The rental market might be so bad one year that the real estate guy actually suffers negative cash flows!

401k cons: you can only withdraw your money at age 65 or you will be charge a penalty! So actually at age 55, the real estate guy is retired on the beach and enjoying his yearly returns while the 401k guy has to wait another 15 years to get his freedom/money.
They make you take out loans to touch your money, but you have to pay it back.

Overall, despite the difficulty in initiating a true a real estate investment (i.e. finding the deal, closing the deal, finding the right property management, etc.), real estate investing is clearly better than the typical mainstream idea of investing in a 401K.

Personally, I have been working in Corporate America for 1 year now.

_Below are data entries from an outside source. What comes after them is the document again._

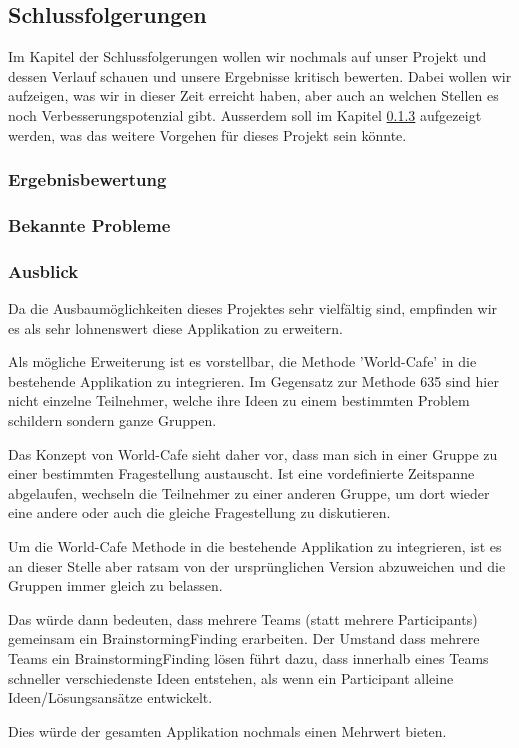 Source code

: \subsection{Schlussfolgerungen}
Im Kapitel der Schlussfolgerungen wollen wir nochmals auf unser Projekt und dessen Verlauf schauen und unsere Ergebnisse kritisch bewerten. Dabei wollen wir aufzeigen, was wir in dieser Zeit erreicht haben, aber auch an welchen Stellen es noch Verbesserungspotenzial gibt. Ausserdem soll im Kapitel \ref{subsub:Ausblick} aufgezeigt werden, was das weitere Vorgehen für dieses Projekt sein könnte.

\subsubsection{Ergebnisbewertung}

\subsubsection{Bekannte Probleme}

\subsubsection{Ausblick}
\label{subsub:Ausblick}
Da die Ausbaumöglichkeiten dieses Projektes sehr vielfältig sind, empfinden wir es als sehr lohnenswert diese Applikation zu erweitern.

Als mögliche Erweiterung ist es vorstellbar, die Methode 'World-Cafe' \cite{world-cafe} in die bestehende Applikation zu integrieren. Im Gegensatz zur Methode 635 sind hier nicht einzelne Teilnehmer, welche ihre Ideen zu einem bestimmten Problem schildern sondern ganze Gruppen.

Das Konzept von World-Cafe sieht daher vor, dass man sich in einer Gruppe zu einer bestimmten Fragestellung austauscht. Ist eine vordefinierte Zeitspanne abgelaufen, wechseln die Teilnehmer zu einer anderen Gruppe, um dort wieder eine andere oder auch die gleiche Fragestellung zu diskutieren. 

Um die World-Cafe Methode in die bestehende Applikation zu integrieren, ist es an dieser Stelle aber ratsam von der ursprünglichen Version abzuweichen und die Gruppen immer gleich zu belassen. 

Das würde dann bedeuten, dass mehrere Teams (statt mehrere Participants) gemeinsam ein BrainstormingFinding erarbeiten. Der Umstand dass mehrere Teams ein BrainstormingFinding lösen führt dazu, dass innerhalb eines Teams schneller verschiedenste Ideen entstehen, als wenn ein Participant alleine Ideen/Lösungsansätze entwickelt. 

Dies würde der gesamten Applikation nochmals einen Mehrwert bieten.  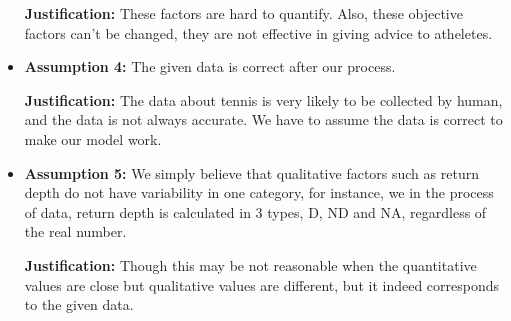 \begin{itemize}
    \textbf{Justification:} These factors are hard to quantify. Also, these objective factors can't be changed, 
    they are not effective in giving advice to atheletes.

    \item \textbf{Assumption 4:} The given data is correct after our process.
    
    \textbf{Justification:} The data about tennis is very likely to be collected
    by human, and the data is not always accurate. We have to assume the data is correct to make our model work.

    \item \textbf{Assumption 5:} We simply believe that qualitative factors such as return depth do not have variability in one category, for instance, we 
    in the process of data, return depth is calculated in 3 types, D, ND and NA, regardless of the real number.
    
    \textbf{Justification:} Though this may be not reasonable when the quantitative values are close but qualitative values are different, but it indeed corresponds to the given data.
\end{itemize}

I invested in 401k for the first few months, and after doing some reading on true financial freedom, I decided to completely halt my 401K deposits and focus on other investments.

Sort:  

Its not quite an apples to apples comparison. The real estate becomes a second job actually a company itself. By the time its more than a few houses it will become a full time job or you have to cut into your return numbers to pay others to help out. That said I do believe that you are fundamentally right that you need real estate to be able to get out of the rat race. The 401K is just a poor cousin to the pension system that corporate america has now all but done away with.

Penalty free withdrawal from 401K is 591/2 not 65.

A Roth 401K which would be a good comparison based on the way you drew up the numbers and would mean that a lot of the distribution later would be tax free which is convenient.

I see both investments as valuable investing in different asset classes that gives you a hedge should one or the other of the markets correct. The fact is the 401K will give you true passive income when you are too old or sick to make other decisions. Also your partner after you are gone may not be as enthusistic to run a real estate empire as you. So having some diverse sources of income that you dont have to do too much to get is not a bad thing.